→ **Exercise details**
Please copy out each entry, word for word.

START Data section

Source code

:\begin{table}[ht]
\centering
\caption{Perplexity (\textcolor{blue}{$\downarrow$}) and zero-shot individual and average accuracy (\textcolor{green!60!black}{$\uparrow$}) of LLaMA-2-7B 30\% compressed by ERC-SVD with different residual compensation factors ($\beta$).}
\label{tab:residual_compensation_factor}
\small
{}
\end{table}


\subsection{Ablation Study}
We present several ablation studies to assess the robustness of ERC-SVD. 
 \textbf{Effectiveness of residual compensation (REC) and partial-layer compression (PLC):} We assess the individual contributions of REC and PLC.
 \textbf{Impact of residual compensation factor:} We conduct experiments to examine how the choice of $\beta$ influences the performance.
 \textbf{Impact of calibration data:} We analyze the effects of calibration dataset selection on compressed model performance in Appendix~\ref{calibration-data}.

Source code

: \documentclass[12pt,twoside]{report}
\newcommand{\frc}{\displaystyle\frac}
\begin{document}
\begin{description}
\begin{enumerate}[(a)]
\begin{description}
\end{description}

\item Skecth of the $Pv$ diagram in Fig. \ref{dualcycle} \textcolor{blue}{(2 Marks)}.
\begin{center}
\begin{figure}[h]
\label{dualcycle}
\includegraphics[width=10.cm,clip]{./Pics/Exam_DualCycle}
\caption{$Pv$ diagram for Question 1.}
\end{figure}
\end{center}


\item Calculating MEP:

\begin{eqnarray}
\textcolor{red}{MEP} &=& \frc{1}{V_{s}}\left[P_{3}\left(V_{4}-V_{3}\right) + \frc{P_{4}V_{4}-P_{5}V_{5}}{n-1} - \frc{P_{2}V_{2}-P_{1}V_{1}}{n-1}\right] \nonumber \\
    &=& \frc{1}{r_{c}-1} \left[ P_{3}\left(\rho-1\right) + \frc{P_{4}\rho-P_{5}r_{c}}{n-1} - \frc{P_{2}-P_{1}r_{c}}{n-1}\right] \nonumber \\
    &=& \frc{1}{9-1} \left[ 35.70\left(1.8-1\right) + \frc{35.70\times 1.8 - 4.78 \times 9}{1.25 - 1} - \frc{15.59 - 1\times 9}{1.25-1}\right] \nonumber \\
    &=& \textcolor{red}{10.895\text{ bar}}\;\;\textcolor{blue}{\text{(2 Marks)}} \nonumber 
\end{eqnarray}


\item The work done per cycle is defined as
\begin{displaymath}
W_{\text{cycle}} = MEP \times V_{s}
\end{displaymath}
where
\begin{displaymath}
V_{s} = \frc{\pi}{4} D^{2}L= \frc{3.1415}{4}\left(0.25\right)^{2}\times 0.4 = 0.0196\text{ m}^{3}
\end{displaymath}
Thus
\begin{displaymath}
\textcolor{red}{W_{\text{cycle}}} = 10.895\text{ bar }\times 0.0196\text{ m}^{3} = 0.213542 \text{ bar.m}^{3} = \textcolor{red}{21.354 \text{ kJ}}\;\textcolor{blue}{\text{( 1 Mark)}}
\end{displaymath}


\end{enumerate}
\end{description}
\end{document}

END Data section

→ **Finished task**
Source code

:\begin{table}[ht]
\centering
\caption{Perplexity (\textcolor{blue}{$\downarrow$}) and zero-shot individual and average accuracy (\textcolor{green!60!black}{$\uparrow$}) of LLaMA-2-7B 30\% compressed by ERC-SVD with different residual compensation factors ($\beta$).}
\label{tab:residual_compensation_factor}
\small
{}
\end{table}


\subsection{Ablation Study}
We present several ablation studies to assess the robustness of ERC-SVD. 
 \textbf{Effectiveness of residual compensation (REC) and partial-layer compression (PLC):} We assess the individual contributions of REC and PLC.
 \textbf{Impact of residual compensation factor:} We conduct experiments to examine how the choice of $\beta$ influences the performance.
 \textbf{Impact of calibration data:} We analyze the effects of calibration dataset selection on compressed model performance in Appendix~\ref{calibration-data}.

Source code

: \documentclass[12pt,twoside]{report}
\newcommand{\frc}{\displaystyle\frac}
\begin{document}
\begin{description}
\begin{enumerate}[(a)]
\begin{description}
\end{description}

\item Skecth of the $Pv$ diagram in Fig. \ref{dualcycle} \textcolor{blue}{(2 Marks)}.
\begin{center}
\begin{figure}[h]
\label{dualcycle}
\includegraphics[width=10.cm,clip]{./Pics/Exam_DualCycle}
\caption{$Pv$ diagram for Question 1.}
\end{figure}
\end{center}


\item Calculating MEP:

\begin{eqnarray}
\textcolor{red}{MEP} &=& \frc{1}{V_{s}}\left[P_{3}\left(V_{4}-V_{3}\right) + \frc{P_{4}V_{4}-P_{5}V_{5}}{n-1} - \frc{P_{2}V_{2}-P_{1}V_{1}}{n-1}\right] \nonumber \\
    &=& \frc{1}{r_{c}-1} \left[ P_{3}\left(\rho-1\right) + \frc{P_{4}\rho-P_{5}r_{c}}{n-1} - \frc{P_{2}-P_{1}r_{c}}{n-1}\right] \nonumber \\
    &=& \frc{1}{9-1} \left[ 35.70\left(1.8-1\right) + \frc{35.70\times 1.8 - 4.78 \times 9}{1.25 - 1} - \frc{15.59 - 1\times 9}{1.25-1}\right] \nonumber \\
    &=& \textcolor{red}{10.895\text{ bar}}\;\;\textcolor{blue}{\text{(2 Marks)}} \nonumber 
\end{eqnarray}


\item The work done per cycle is defined as
\begin{displaymath}
W_{\text{cycle}} = MEP \times V_{s}
\end{displaymath}
where
\begin{displaymath}
V_{s} = \frc{\pi}{4} D^{2}L= \frc{3.1415}{4}\left(0.25\right)^{2}\times 0.4 = 0.0196\text{ m}^{3}
\end{displaymath}
Thus
\begin{displaymath}
\textcolor{red}{W_{\text{cycle}}} = 10.895\text{ bar }\times 0.0196\text{ m}^{3} = 0.213542 \text{ bar.m}^{3} = \textcolor{red}{21.354 \text{ kJ}}\;\textcolor{blue}{\text{( 1 Mark)}}
\end{displaymath}


\end{enumerate}
\end{description}
\end{document}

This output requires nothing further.